Stage 1: The Merge
- “It was the best first kiss in the history of first kisses. It was as sweet as sugar. And it was warm, as warm as pie. The whole world opened up and I fell inside. I don’t know where I was, but I didn’t care.” — Sarah Addison Allen, The Sugar Queen This quote from Allen’s book instantly transports me to one of my first kisses. I was 13 years old and Pat Dore kissed me in the basement of Nancy Zipf’s party. For 57 years, I have remembered the moment but have been unable to find the words. When I found this passage, I knew I’d found the words. When we’re taken over by oxytocin, who can remember words? We remember the feeling, evocative and magical: warm as pie, sweet as sugar.
- “When someone loves you, the way they say your name is different.
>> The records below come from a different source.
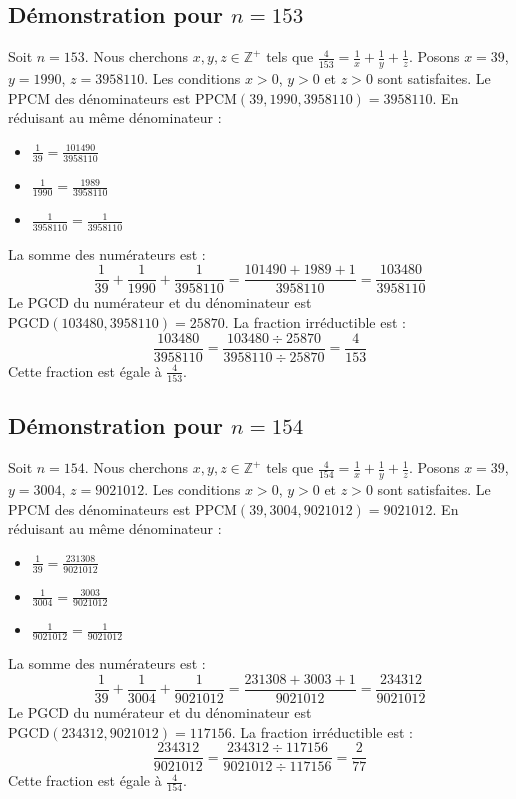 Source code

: \documentclass[11pt,a4paper]{article}
\begin{document}
\subsection{Démonstration pour $n = 153$}
Soit $n = 153$. Nous cherchons $x, y, z \in \mathbb{Z}^{+}$ tels que $\frac{4}{153} = \frac{1}{x} + \frac{1}{y} + \frac{1}{z}$.
Posons $x = 39$, $y = 1990$, $z = 3958110$.
Les conditions $x > 0$, $y > 0$ et $z > 0$ sont satisfaites.
Le PPCM des dénominateurs est $\text{PPCM}(39, 1990, 3958110) = 3958110$.
En réduisant au même dénominateur :
\begin{itemize}
    \item $\frac{1}{39} = \frac{101490}{3958110}$
    \item $\frac{1}{1990} = \frac{1989}{3958110}$
    \item $\frac{1}{3958110} = \frac{1}{3958110}$
\end{itemize}
La somme des numérateurs est :
$$ \frac{1}{39} + \frac{1}{1990} + \frac{1}{3958110} = \frac{101490 + 1989 + 1}{3958110} = \frac{103480}{3958110} $$
Le PGCD du numérateur et du dénominateur est $\text{PGCD}(103480, 3958110) = 25870$.
La fraction irréductible est :
$$ \frac{103480}{3958110} = \frac{103480 \div 25870}{3958110 \div 25870} = \frac{4}{153} $$
Cette fraction est égale à $\frac{4}{153}$.

\subsection{Démonstration pour $n = 154$}
Soit $n = 154$. Nous cherchons $x, y, z \in \mathbb{Z}^{+}$ tels que $\frac{4}{154} = \frac{1}{x} + \frac{1}{y} + \frac{1}{z}$.
Posons $x = 39$, $y = 3004$, $z = 9021012$.
Les conditions $x > 0$, $y > 0$ et $z > 0$ sont satisfaites.
Le PPCM des dénominateurs est $\text{PPCM}(39, 3004, 9021012) = 9021012$.
En réduisant au même dénominateur :
\begin{itemize}
    \item $\frac{1}{39} = \frac{231308}{9021012}$
    \item $\frac{1}{3004} = \frac{3003}{9021012}$
    \item $\frac{1}{9021012} = \frac{1}{9021012}$
\end{itemize}
La somme des numérateurs est :
$$ \frac{1}{39} + \frac{1}{3004} + \frac{1}{9021012} = \frac{231308 + 3003 + 1}{9021012} = \frac{234312}{9021012} $$
Le PGCD du numérateur et du dénominateur est $\text{PGCD}(234312, 9021012) = 117156$.
La fraction irréductible est :
$$ \frac{234312}{9021012} = \frac{234312 \div 117156}{9021012 \div 117156} = \frac{2}{77} $$
Cette fraction est égale à $\frac{4}{154}$.
\end{document}
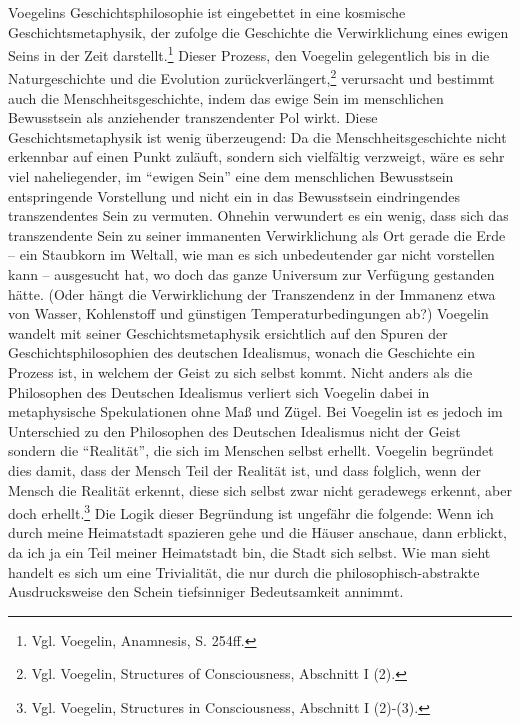 Voegelins Geschichtsphilosophie ist eingebettet in eine kosmische
Geschichtsmetaphysik, der zufolge die Geschichte die Verwirklichung eines
ewigen Seins in der Zeit darstellt.\footnote{Vgl. Voegelin, Anamnesis, S.
  254ff.} Dieser Prozess, den Voegelin gelegentlich bis in die Naturgeschichte
und die Evolution zurückverlängert,\footnote{Vgl. Voegelin, Structures of
  Consciousness, Abschnitt I (2).} verursacht und bestimmt auch die
Menschheitsgeschichte, indem das ewige Sein im menschlichen Bewusstsein als
anziehender transzendenter Pol wirkt. Diese Geschichtsmetaphysik ist wenig
überzeugend: Da die Menschheitsgeschichte nicht erkennbar auf einen Punkt
zuläuft, sondern sich vielfältig verzweigt, wäre es sehr viel naheliegender,
im "`ewigen Sein"' eine dem menschlichen Bewusstsein entspringende Vorstellung
und nicht ein in das Bewusstsein eindringendes transzendentes Sein zu
vermuten. Ohnehin verwundert es ein wenig, dass sich das transzendente Sein zu
seiner immanenten Verwirklichung als Ort gerade die Erde -- ein Staubkorn im
Weltall, wie man es sich unbedeutender gar nicht vorstellen kann -- ausgesucht
hat, wo doch das ganze Universum zur Verfügung gestanden hätte. (Oder hängt
die Verwirklichung der Transzendenz in der Immanenz etwa von Wasser,
Kohlenstoff und günstigen Temperaturbedingungen ab?)  Voegelin wandelt mit
seiner Geschichtsmetaphysik ersichtlich auf den Spuren der
Geschichtsphilosophien des deutschen Idealismus, wonach die Geschichte ein
Prozess ist, in welchem der Geist zu sich selbst kommt.  Nicht anders als die
Philosophen des Deutschen Idealismus verliert sich Voegelin dabei in
metaphysische Spekulationen ohne Maß und Zügel. Bei Voegelin ist es jedoch im
Unterschied zu den Philosophen des Deutschen Idealismus nicht der Geist
sondern die "`Realität"', die sich im Menschen selbst erhellt.  Voegelin
begründet dies damit, dass der Mensch Teil der Realität ist, und dass
folglich, wenn der Mensch die Realität erkennt, diese sich selbst zwar nicht
geradewegs erkennt, aber doch erhellt.\footnote{Vgl.  Voegelin, Structures in
  Consciousness, Abschnitt I (2)-(3).} Die Logik dieser Begründung ist
ungefähr die folgende: Wenn ich durch meine Heimatstadt spazieren gehe und die
Häuser anschaue, dann erblickt, da ich ja ein Teil meiner Heimatstadt bin, die
Stadt sich selbst. Wie man sieht handelt es sich um eine Trivialität, die nur
durch die philosophisch-abstrakte Ausdrucksweise den Schein tiefsinniger
Bedeutsamkeit annimmt.

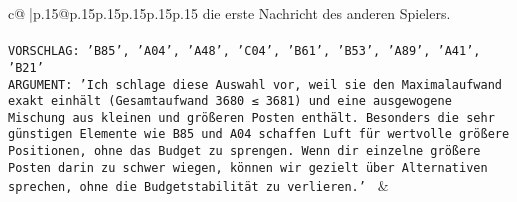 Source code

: \documentclass{article}
\begin{document}
{\begin{supertabular}{c@{$\;$}|p{.15\linewidth}@{}p{.15\linewidth}p{.15\linewidth}p{.15\linewidth}p{.15\linewidth}p{.15\linewidth}}
{{{die erste Nachricht des anderen Spielers.\\ \tt \\ \tt VORSCHLAG: {'B85', 'A04', 'A48', 'C04', 'B61', 'B53', 'A89', 'A41', 'B21'}\\ \tt ARGUMENT: {'Ich schlage diese Auswahl vor, weil sie den Maximalaufwand exakt einhält (Gesamtaufwand 3680 ≤ 3681) und eine ausgewogene Mischung aus kleinen und größeren Posten enthält. Besonders die sehr günstigen Elemente wie B85 und A04 schaffen Luft für wertvolle größere Positionen, ohne das Budget zu sprengen. Wenn dir einzelne größere Posten darin zu schwer wiegen, können wir gezielt über Alternativen sprechen, ohne die Budgetstabilität zu verlieren.'} 
	  } 
	   } 
	   } 
	 & \\ 
 

    \theutterance {}  


\end{supertabular}}
\end{document}
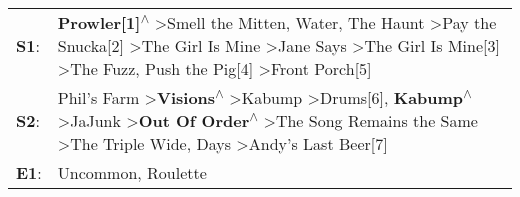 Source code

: \begin{supertabular}{p{0.03\textwidth}p{0.92\textwidth}}
 \textbf{S1}:  &                                \textbf{Prowler[1]\textsuperscript{$\wedge$}} \textgreater \enspace Smell the Mitten\textsuperscript{}, \enspace Water\textsuperscript{}, \enspace The Haunt\textsuperscript{} \textgreater \enspace Pay the Snucka[2]\textsuperscript{} \textgreater \enspace The Girl Is Mine\textsuperscript{} \textgreater \enspace Jane Says\textsuperscript{} \textgreater \enspace The Girl Is Mine[3]\textsuperscript{} \textgreater \enspace The Fuzz\textsuperscript{}, \enspace Push the Pig[4]\textsuperscript{} \textgreater \enspace Front Porch[5]\textsuperscript{}  \enspace  \\
 \textbf{S2}:  &  Phil's Farm\textsuperscript{} \textgreater \enspace \textbf{Visions\textsuperscript{$\wedge$}} \textgreater \enspace Kabump\textsuperscript{} \textgreater \enspace Drums[6]\textsuperscript{}, \enspace \textbf{Kabump\textsuperscript{$\wedge$}} \textgreater \enspace JaJunk\textsuperscript{} \textgreater \enspace \textbf{Out Of Order\textsuperscript{$\wedge$}} \textgreater \enspace The Song Remains the Same\textsuperscript{} \textgreater \enspace The Triple Wide\textsuperscript{},  Days\textsuperscript{} \textgreater \enspace Andy's Last Beer[7]\textsuperscript{}  \enspace  \\
 \textbf{E1}:  &                                                                                                                                                                                                                                                                                                                                                                                                                                                                                                                                    Uncommon\textsuperscript{}, \enspace Roulette\textsuperscript{}  \enspace  \\
\end{supertabular}

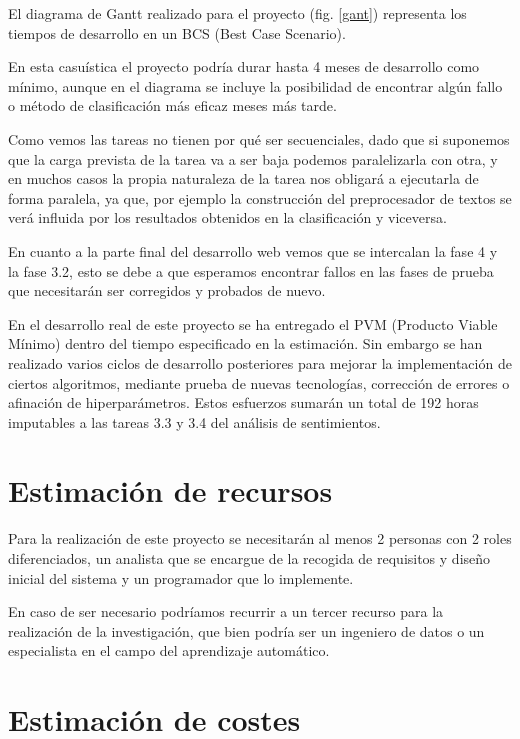 El diagrama de Gantt realizado para el proyecto (fig. \ref{gant}) representa los tiempos de desarrollo en un BCS (Best Case Scenario).

En esta casuística el proyecto podría durar hasta 4 meses de desarrollo como mínimo, aunque en el diagrama se incluye la posibilidad de encontrar algún fallo o método de clasificación más eficaz meses más tarde.

Como vemos las tareas no tienen por qué ser secuenciales, dado que si suponemos que la carga prevista de la tarea va a ser baja podemos paralelizarla con otra, y en muchos casos la propia naturaleza de la tarea nos obligará a ejecutarla de forma paralela, ya que, por ejemplo la construcción del preprocesador de textos se verá influida por los resultados obtenidos en la clasificación y viceversa.

En cuanto a la parte final del desarrollo web vemos que se intercalan la fase 4 y la fase 3.2, esto se debe a que esperamos encontrar fallos en las fases de prueba que necesitarán ser corregidos y probados de nuevo.

En el desarrollo real de este proyecto se ha entregado el PVM (Producto Viable Mínimo) dentro del tiempo especificado en la estimación. Sin embargo se han realizado varios ciclos de desarrollo posteriores para mejorar la implementación de ciertos algoritmos, mediante prueba de nuevas tecnologías, corrección de errores o afinación de hiperparámetros. Estos esfuerzos sumarán un total de 192 horas imputables a las tareas 3.3 y 3.4 del análisis de sentimientos.

\section{Estimación de recursos}

Para la realización de este proyecto se necesitarán al menos 2 personas con 2 roles diferenciados, un analista que se encargue de la recogida de requisitos y diseño inicial del sistema y un programador que lo implemente.

En caso de ser necesario podríamos recurrir a un tercer recurso para la realización de la investigación, que bien podría ser un ingeniero de datos o un especialista en el campo del aprendizaje automático.

\section{Estimación de costes}

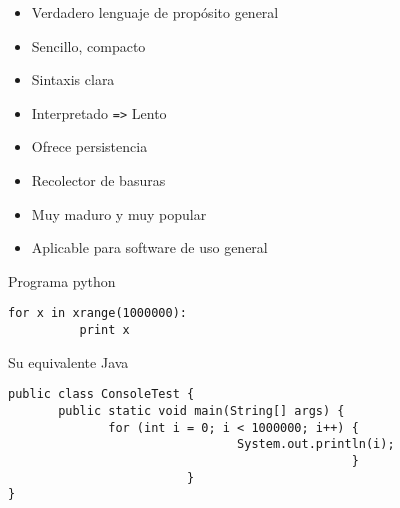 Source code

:\documentclass[ucs]{beamer}
\begin{document}
\begin{frame}[fragile]
  \begin{itemize}
  \item Verdadero lenguaje de propósito general 
  \item Sencillo, compacto 
  \item Sintaxis clara
  \item Interpretado \verb|=>| Lento
  \item Ofrece persistencia
  \item Recolector de basuras
  \item Muy maduro y muy popular
  \item Aplicable para software de uso general
\end{itemize}
\end{frame}


\begin{frame}[fragile]
Programa python
\begin{verbatim}
for x in xrange(1000000):
          print x
\end{verbatim}
Su equivalente Java
\begin{verbatim}
public class ConsoleTest {
       public static void main(String[] args) {
              for (int i = 0; i < 1000000; i++) {
                                System.out.println(i);
                                                }
                         }
}
\end{verbatim}
\end{frame}




\end{document}

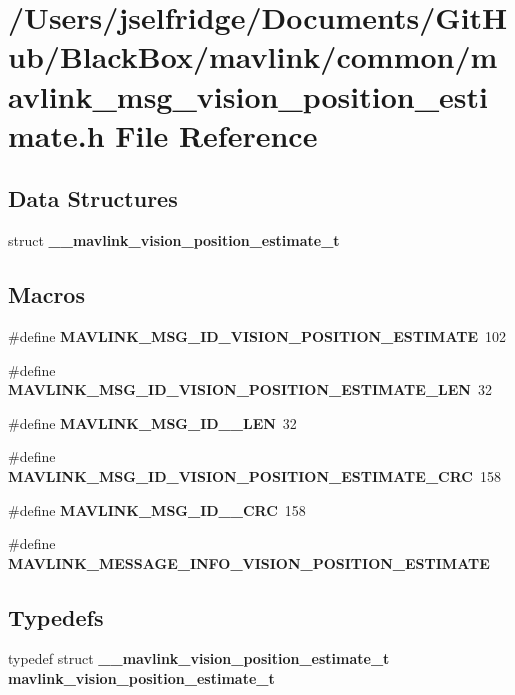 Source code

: \section{/\+Users/jselfridge/\+Documents/\+Git\+Hub/\+Black\+Box/mavlink/common/mavlink\+\_\+msg\+\_\+vision\+\_\+position\+\_\+estimate.h File Reference}
\label{mavlink__msg__vision__position__estimate_8h}
\subsection*{Data Structures}
\begin{DoxyCompactItemize}
\item 
struct \textbf{ \+\_\+\+\_\+mavlink\+\_\+vision\+\_\+position\+\_\+estimate\+\_\+t}
\end{DoxyCompactItemize}
\subsection*{Macros}
\begin{DoxyCompactItemize}
\item 
\#define \textbf{ M\+A\+V\+L\+I\+N\+K\+\_\+\+M\+S\+G\+\_\+\+I\+D\+\_\+\+V\+I\+S\+I\+O\+N\+\_\+\+P\+O\+S\+I\+T\+I\+O\+N\+\_\+\+E\+S\+T\+I\+M\+A\+TE}~102
\item 
\#define \textbf{ M\+A\+V\+L\+I\+N\+K\+\_\+\+M\+S\+G\+\_\+\+I\+D\+\_\+\+V\+I\+S\+I\+O\+N\+\_\+\+P\+O\+S\+I\+T\+I\+O\+N\+\_\+\+E\+S\+T\+I\+M\+A\+T\+E\+\_\+\+L\+EN}~32
\item 
\#define \textbf{ M\+A\+V\+L\+I\+N\+K\+\_\+\+M\+S\+G\+\_\+\+I\+D\+\_\+\_\+\+L\+EN}~32
\item 
\#define \textbf{ M\+A\+V\+L\+I\+N\+K\+\_\+\+M\+S\+G\+\_\+\+I\+D\+\_\+\+V\+I\+S\+I\+O\+N\+\_\+\+P\+O\+S\+I\+T\+I\+O\+N\+\_\+\+E\+S\+T\+I\+M\+A\+T\+E\+\_\+\+C\+RC}~158
\item 
\#define \textbf{ M\+A\+V\+L\+I\+N\+K\+\_\+\+M\+S\+G\+\_\+\+I\+D\+\_\+\_\+\+C\+RC}~158
\item 
\#define \textbf{ M\+A\+V\+L\+I\+N\+K\+\_\+\+M\+E\+S\+S\+A\+G\+E\+\_\+\+I\+N\+F\+O\+\_\+\+V\+I\+S\+I\+O\+N\+\_\+\+P\+O\+S\+I\+T\+I\+O\+N\+\_\+\+E\+S\+T\+I\+M\+A\+TE}
\end{DoxyCompactItemize}
\subsection*{Typedefs}
\begin{DoxyCompactItemize}
\item 
typedef struct \textbf{ \+\_\+\+\_\+mavlink\+\_\+vision\+\_\+position\+\_\+estimate\+\_\+t} \textbf{ mavlink\+\_\+vision\+\_\+position\+\_\+estimate\+\_\+t}
\end{DoxyCompactItemize}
You know that your name is safe in their mouth.” — Billy, age four (aka my friend’s grandson!) Billy, my friend’s grandson, may only be four years old, but his words resonated with me instantly. When we greet each other during the first stage of love, it can feel like one of the most affirming experiences you’ll ever have. We are seen by someone else, really and truly. Of course, later in relationships, there may be irritation, annoyance and even occasional anger in that same greeting. But we can remember that sense of safety and acceptance we felt upon hearing our names spoken early on, and make an effort to continue to appreciate something as simple as a morning “hello” from our partners.
- “In real love you want the other person’s good. In romantic love, you want the other person.” — Margaret Anderson The chemical dopamine is a huge component in that feeling of falling in love. Dopamine is often talked about as the craving chemical, which causes us to feel high, like we need to be around the person who gives us this warm and fuzzy sensation. This feeling wears off with time, but it’s important to remember at any stage of a relationship that loving someone, and possessing/controlling them are different. This quote helps me think about the complicated ways we try and make sense of love.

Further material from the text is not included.